An even shorter way to do this is with the := colon-equals operator:

x, y := 10, true

Variables can only be declared once within their scope. When you try to do it a second time, the compiler will complain:

x, y := 10, true
x := 20

▶ compiler error: main.go:7: no new variables on left side of :=

Instead do:

x, y := 10, true
x = 20

Hint

I will use the “▶” symbol to indicate the output of a program or the tool-chain.

How long do variables live?

Variables have a “scope”. Simply said, a scope is a block that is defined by two matching braces “{..}”. For example, a function is a block, as is an if statement. Variables declared outside of functions have the scope of their package.

// package block
var x int

func main() {
    // function block begins
    var y int

    {
        // nested block begins
        var z int
        z = x + y
        ..
        // nested block ends
    }

    // z no longer exists
    y = x // ok
    // function block ends
}

Variable-scope interaction

You can not declare two variables with the same name in the same scope twice. However, you can address variables from parent scopes (e.g. function variables within an if statement). You can also declare variables with a name that has been used for a variable declaration in the parent scope. The newly created variable will be independent of the parent scope variables and can is not bound to it’s type or value:

func main() {
    var x int = 0
    var y int = 10
    {
        var x bool = true
        // x == true (from this scope)
        // y == 10 (from parent scope, because it's not declared here)
    }
    // x == 0 (from this scope)
    // y == 10 (from this scope)
}

The blank identifier

Go programs have a special variable called the “blank identifier”, which is represented by the “_” underscore character. This is used when you wish to discard the result of an assignment:

_ = x + y

Go functions can have multiple return values and if you want to discard one of them, you can use the blank identifier.

Fundamental types

To get you started, I’ll introduce the fundamental types that you will need as basic building block for most of your programs:

  • bool contains a truth value, which can be true or false.
    • Defaults to false.
  • int is an integer number (e.g. not fractional). Depending on the system it’s size limits are either 32 bit (+/- 2147483647) or 64 bit (+/- 9223372036854775807). If you know what the limits of your variables will be or want to be explicit, you can also use one of the following variants: int8, int16, int32, int64 and their unsigned counterparts uint, uint8, uint16, uint32, uint64. However, you’ll need to convert each time you want to perform operations with multiple of these different types.
    • Defaults to 0.
  • float32 and float64 are floating point or fractional number types. These conform to IEEE-754 32-bit and IEEE-754 64-bit floating point numbers.
    • Defaults to 0.0.
  • string is a sequence of characters, also known as text. Go strings are made up of Unicode code points, so they can be used to store a variety of scrips, like the Latin alphabet, Greek and Russian characters, Chinese and Japanese symbols and much more.
    • Defaults to empty string: “”.
  • byte is just an alias to uint8 and is used to represent one byte of data

Getting the type of a variable

The “reflect” package of the standard library exports a function called “TypeOf” that can be used to get the type of a variable:

import "reflect"
...
var x int
fmt.Println(reflect.TypeOf(x))

▶ int

Application

The example application of this unit is fairly simple. It declares a few variables in a variety of ways, assigns values to some of them and then prints their values and their type.

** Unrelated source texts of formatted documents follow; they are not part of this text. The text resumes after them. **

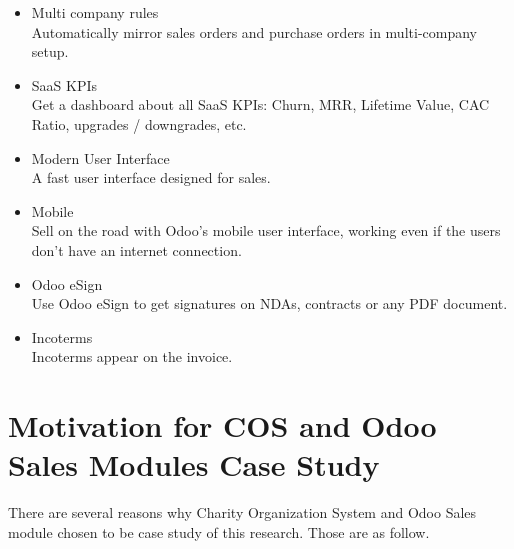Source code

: \begin{itemize}
	\item Multi company rules \\
	Automatically mirror sales orders and purchase orders in multi-company setup.
	
	\item SaaS KPIs \\
	Get a dashboard about all SaaS KPIs: Churn, MRR, Lifetime Value, CAC Ratio, upgrades / downgrades, etc.
	
	\item Modern User Interface \\
	A fast user interface designed for sales. 
	
	\item Mobile \\
	Sell on the road with Odoo's mobile user interface, working even if the users don't have an internet connection.
	
	\item Odoo eSign \\
	Use Odoo eSign to get signatures on NDAs, contracts or any PDF document.
	
	\item Incoterms \\
	Incoterms appear on the invoice.
\end{itemize}

\section{Motivation for COS and Odoo Sales Modules Case Study}\label{MotivationCaseStudy}
There are several reasons why Charity Organization System and Odoo Sales module chosen to be case study of this research. Those are as follow.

main.go - declaring variables
package main

import (
    "fmt"
    "reflect"
)

var (
    x int
    y int = 10
    z     = x + y
    q byte
)

func main() {

    a, b := 1.1, true
    c := "spaghetti"
    fmt.Println(x, y, z, a, b, c, q)
    fmt.Println(reflect.TypeOf(x))
    fmt.Println(reflect.TypeOf(y))
    fmt.Println(reflect.TypeOf(z))
    fmt.Println(reflect.TypeOf(a))
    fmt.Println(reflect.TypeOf(b))
    fmt.Println(reflect.TypeOf(c))
    fmt.Println(reflect.TypeOf(q))
}

▶ 0 10 10 1.1 true spaghetti 0
▶ int
▶ int
▶ int
▶ float64
▶ bool
▶ string
▶ uint8

Conclusion

In this unit I introduced how to work with basic variables, which will be an essential part of most examples from here on.